The American Statistical Associations statement on the use of p-values can be found here.
The short list is:
- P-values can indicate how incompatible the data are with a specified statistical model.
- P-values do not measure the probability that the studied hypothesis is true, or the probability that the data were produced by random chance alone.
- Scientific conclusions and business or policy decisions should not be based only on whether a p-value passes a specific threshold.
- Proper inference requires full reporting and transparency.
- A p-value, or statistical significance, does not measure the size of an effect or the importance of a result.
- By itself, a p-value does not provide a good measure of evidence regarding a model or hypothesis.

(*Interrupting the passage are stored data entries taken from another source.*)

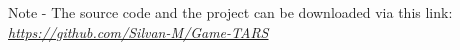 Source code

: \documentclass[12pt]{article}
\begin{document}
    
\clearpage
\printglossaries

\newpage

\newpage
\listoffigures
\vfill
\noindent Note - The source code and the project can be downloaded via this link:\\
\centering
\textit{\url{https://github.com/Silvan-M/Game-TARS}}

\end{document}
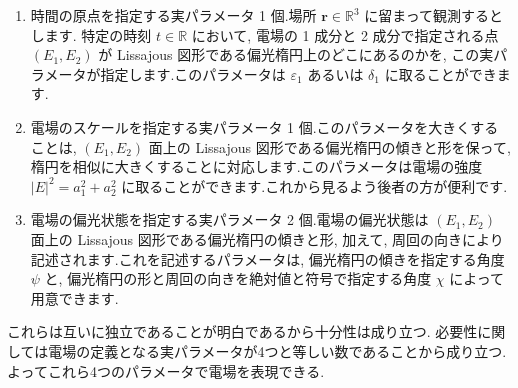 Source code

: \documentclass[uplatex,dvipdfmx,a4paper,11pt]{jlreq}
\newcommand{\RR}{\mathbb{R}}
\newcommand{\rr}{\bm{r}}
\theoremstyle{definition}
\begin{document}
\begin{enumerate}
  \item 時間の原点を指定する実パラメータ 1 個.場所 $\rr\in\RR^3$ に留まって観測するとします. 特定の時刻 $t\in\RR$ において, 電場の 1 成分と 2 成分で指定される点 $(E_1, E_2)$ が Lissajous 図形である偏光楕円上のどこにあるのかを, この実パラメータが指定します.このパラメータは $\varepsilon_1$ あるいは $\delta_1$ に取ることができます.
  \item 電場のスケールを指定する実パラメータ 1 個.このパラメータを大きくすることは, $(E_1, E_2)$ 面上の Lissajous 図形である偏光楕円の傾きと形を保って, 楕円を相似に大きくすることに対応します.このパラメータは電場の強度 $|E|^2 = a_1^2 + a_2^2$ に取ることができます.これから見るよう後者の方が便利です.
  \item 電場の偏光状態を指定する実パラメータ 2 個.電場の偏光状態は $(E_1, E_2)$ 面上の Lissajous 図形である偏光楕円の傾きと形, 加えて, 周回の向きにより記述されます.これを記述するパラメータは, 偏光楕円の傾きを指定する角度 $\psi$ と, 偏光楕円の形と周回の向きを絶対値と符号で指定する角度 $\chi$ によって用意できます.
\end{enumerate}

これらは互いに独立であることが明白であるから十分性は成り立つ. 必要性に関しては電場の定義となる実パラメータが4つと等しい数であることから成り立つ. よってこれら4つのパラメータで電場を表現できる.
\end{document}
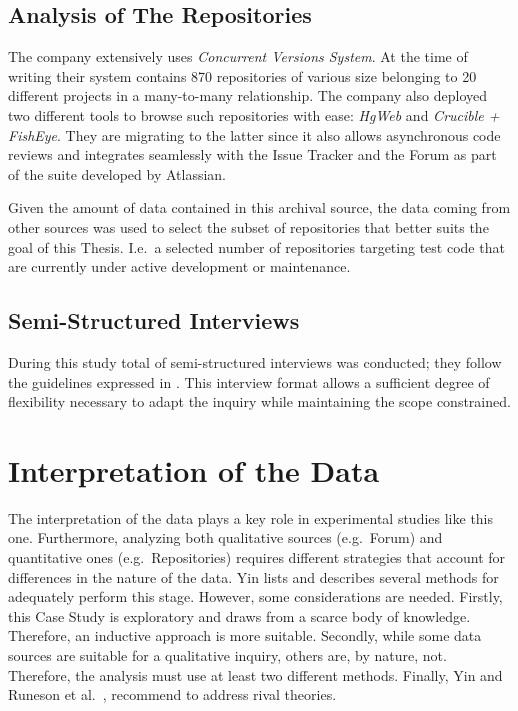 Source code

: \subsection{Analysis of The Repositories} \label{sec:analysis_of_the_repos}
The company extensively uses \textit{Concurrent Versions System}. At the time of writing their system contains 870 repositories of various size belonging to 20 different projects in a many-to-many relationship. The company also deployed two different tools to browse such repositories with ease: \textit{HgWeb} and \textit{Crucible + FishEye}. They are migrating to the latter since it also allows asynchronous code reviews and integrates seamlessly with the Issue Tracker and the Forum as part of the suite developed by Atlassian.

Given the amount of data contained in this archival source, the data coming from other sources was used to select the subset of repositories that better suits the goal of this Thesis. I.e.\ a selected number of repositories targeting test code that are currently under active development or maintenance.


\subsection{Semi-Structured Interviews} \label{sec:semi-structured_interviews}
During this study total of  semi-structured interviews was conducted; they follow the guidelines expressed in \cite{interview_guideline}. This interview format allows a sufficient degree of flexibility necessary to adapt the inquiry while maintaining the scope constrained.




%
%
%
%


%
%
%
%
\section{Interpretation of the Data} \label{data_interpretation}

The interpretation of the data plays a key role in experimental studies like this one. Furthermore, analyzing both qualitative sources (e.g.\ Forum) and quantitative ones (e.g.\ Repositories) requires different strategies that account for differences in the nature of the data. Yin \cite{case_study_guide} lists and describes several methods for adequately perform this stage. However, some considerations are needed. Firstly, this Case Study is exploratory and draws from a scarce body of knowledge. Therefore, an inductive approach is more suitable. Secondly, while some data sources are suitable for a qualitative inquiry, others are, by nature, not. Therefore, the analysis must use at least two different methods. Finally, Yin \cite{case_study_guide} and Runeson et al.\ \cite{case_study_software_engineering}, recommend to address rival theories.   


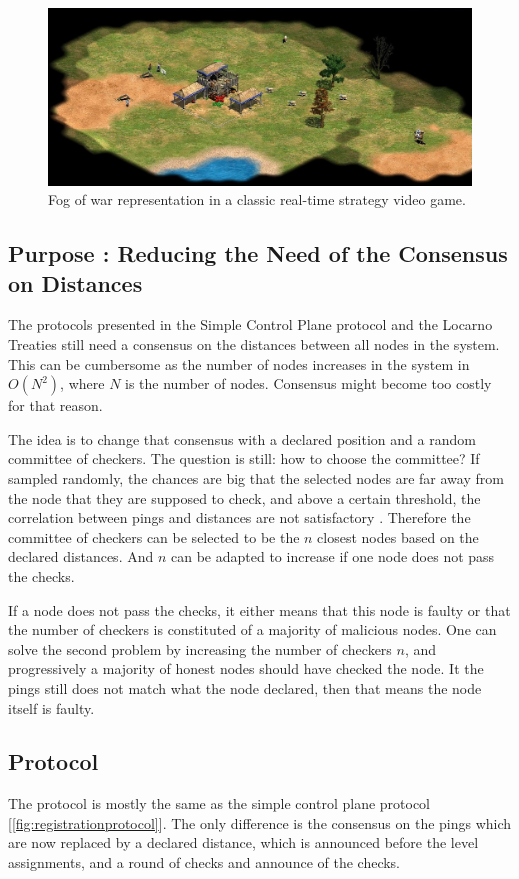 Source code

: \documentclass[a4paper,11pt,twoside,openright]{report}
\begin{document}
\begin{figure}[!h] 
\centering
\includegraphics[width=400pt]{figures/fog_of_war}
\caption{Fog of war representation in a classic real-time strategy video game. }
\label{fig:fog-of-the-war}
\end{figure}

\subsection{Purpose : Reducing the Need of the Consensus on Distances}
The protocols presented in the Simple Control Plane protocol and the Locarno
Treaties still need a consensus on the distances between all nodes in the system.
This can be cumbersome as the number of nodes increases in the system in $O(N^2)$, where $N$ is the number of nodes. Consensus
might become too costly for that reason.

The idea is to change that consensus with a declared position and a random
committee of checkers. The question is still: how to choose the committee? If
sampled randomly, the chances are big that the selected nodes are far away
from the node that they are supposed to check, and above a certain threshold,
the correlation between pings and distances are not satisfactory
\cite{Katz-bassett2006}. Therefore the committee of checkers can be selected to
be the $n$ closest nodes based on the declared distances. And $n$ can be
adapted to increase if one node does not pass the checks. 

If a node does not pass the checks, it either means that this node is faulty or
that the number of checkers is constituted of a majority of malicious nodes.
One can solve the second problem by increasing the number of checkers $n$, and
progressively a majority of honest nodes should have checked the node. It the
pings still does not match what the node declared, then that means the node itself is faulty. 

\subsection{Protocol}
The protocol is mostly the same as the simple control plane protocol
[\autoref{fig:registrationprotocol}]. The only difference is the consensus on
the pings which are now replaced by a declared distance, which is announced
before the level assignments,  and a round of checks and announce of the checks. 
\end{document}
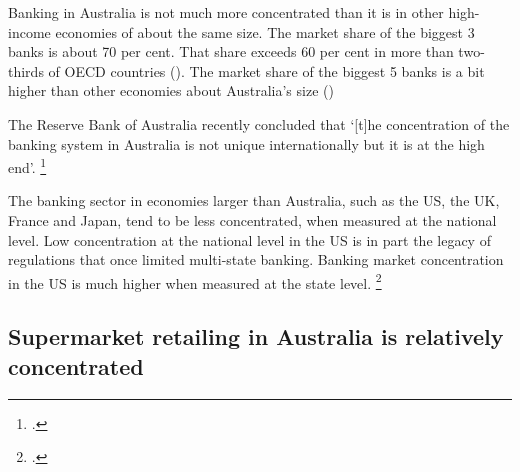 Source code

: Banking in Australia is not much more concentrated than it is in other high-income economies of about the same size. The market share of the biggest 3 banks is about 70 per cent. That share exceeds 60 per cent in more than two-thirds of OECD countries (). The market share of the biggest 5 banks is a bit higher than other economies about Australia's size () %


The Reserve Bank of Australia recently concluded that `[t]he concentration of the banking system in Australia is not unique internationally but it is at the high end'.%
\footcite{BullockBigBanks2017}

The banking sector in economies larger than Australia, such as the US, the UK, France and Japan, tend to be less concentrated, when measured at the national level. Low concentration at the national level in the US is in part the legacy of regulations that once limited multi-state banking. %
Banking market concentration in the US is much higher when measured at the state level.%
    \footcites{FDIC-bank-US, Neely-1994, Sherter-CBS-2009}


\clearpage
\subsection{Supermarket retailing in Australia is relatively concentrated}

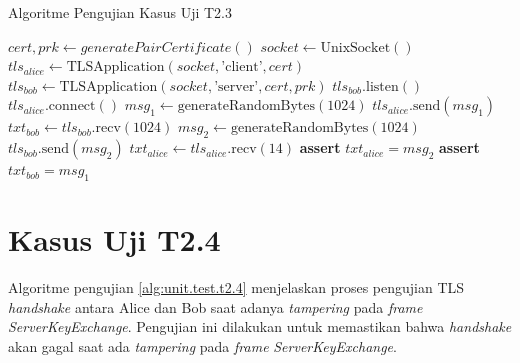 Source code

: \begin{algorithm}
  \caption{Algoritme Pengujian Kasus Uji T2.3}
  \label{alg:unit.test.t2.3}
  \begin{algorithmic}
    \State $cert, prk \gets generatePairCertificate()$
    \State $socket \gets \text{UnixSocket}()$ 
    \State $tls_{alice} \gets \text{TLSApplication}(socket, \text{'client'}, cert)$ 
    \State $tls_{bob} \gets \text{TLSApplication}(socket, \text{'server'}, cert, prk)$
    \State
    \State $tls_{bob}.\text{listen}()$  
    \State $tls_{alice}.\text{connect}()$  
    \State
    \State $msg_1 \gets \text{generateRandomBytes}(1024)$
    \State $tls_{alice}.\text{send}(msg_1)$
    \State $txt_{bob} \gets tls_{bob}.\text{recv}(1024)$
    \State
    \State $msg_2 \gets \text{generateRandomBytes}(1024)$
    \State $tls_{bob}.\text{send}(msg_2)$
    \State $txt_{alice} \gets tls_{alice}.\text{recv}(14)$
    \State
    \State \textbf{assert} $txt_{alice} = msg_2$
    \State \textbf{assert} $txt_{bob} = msg_1$
  \end{algorithmic}
\end{algorithm}

\section{Kasus Uji T2.4}

Algoritme pengujian \ref{alg:unit.test.t2.4} menjelaskan proses pengujian TLS \emph{handshake} antara Alice dan Bob saat adanya \emph{tampering} pada \emph{frame} \emph{ServerKeyExchange}. Pengujian ini dilakukan untuk memastikan bahwa \emph{handshake} akan gagal saat ada \emph{tampering} pada \emph{frame} \emph{ServerKeyExchange}.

My personal take is that there are a few corrections in how p-values are used.
1) p< 0.05 is arbitrary. report the exact p-values and think of them as a continuum. Don't think a paper should be accepted just because p < 0.05. Don't reject a paper just because p > 0.05.
2) the p-value reported needs to be contextualized with the number of comparisons made. this is where p-hacking shows up. if you do 20 independent analyses, 1 is likely to have p-value < 0.05. You need to state that you did an additional 19 analyses if you are reporting the 20th. if you went and added more data or looked more carefully for outliers because a p-value wasn't low enough, this needs to be reported.
3) p-values and effect sizes must be reported together. an independent assessment of whether the measured effect is biologically relevant is needed.
#2 on the list is the hardest to comprehend because it involves logical assumptions of the test.
The manuscript's explanation of this is:
Researchers often wish to turn a p-value into a statement about the truth of a null hypothesis, or about the probability that random chance produced the observed data. The p-value is neither. It is a statement about data in relation to a specified hypothetical explanation, and is not a statement about the explanation itself.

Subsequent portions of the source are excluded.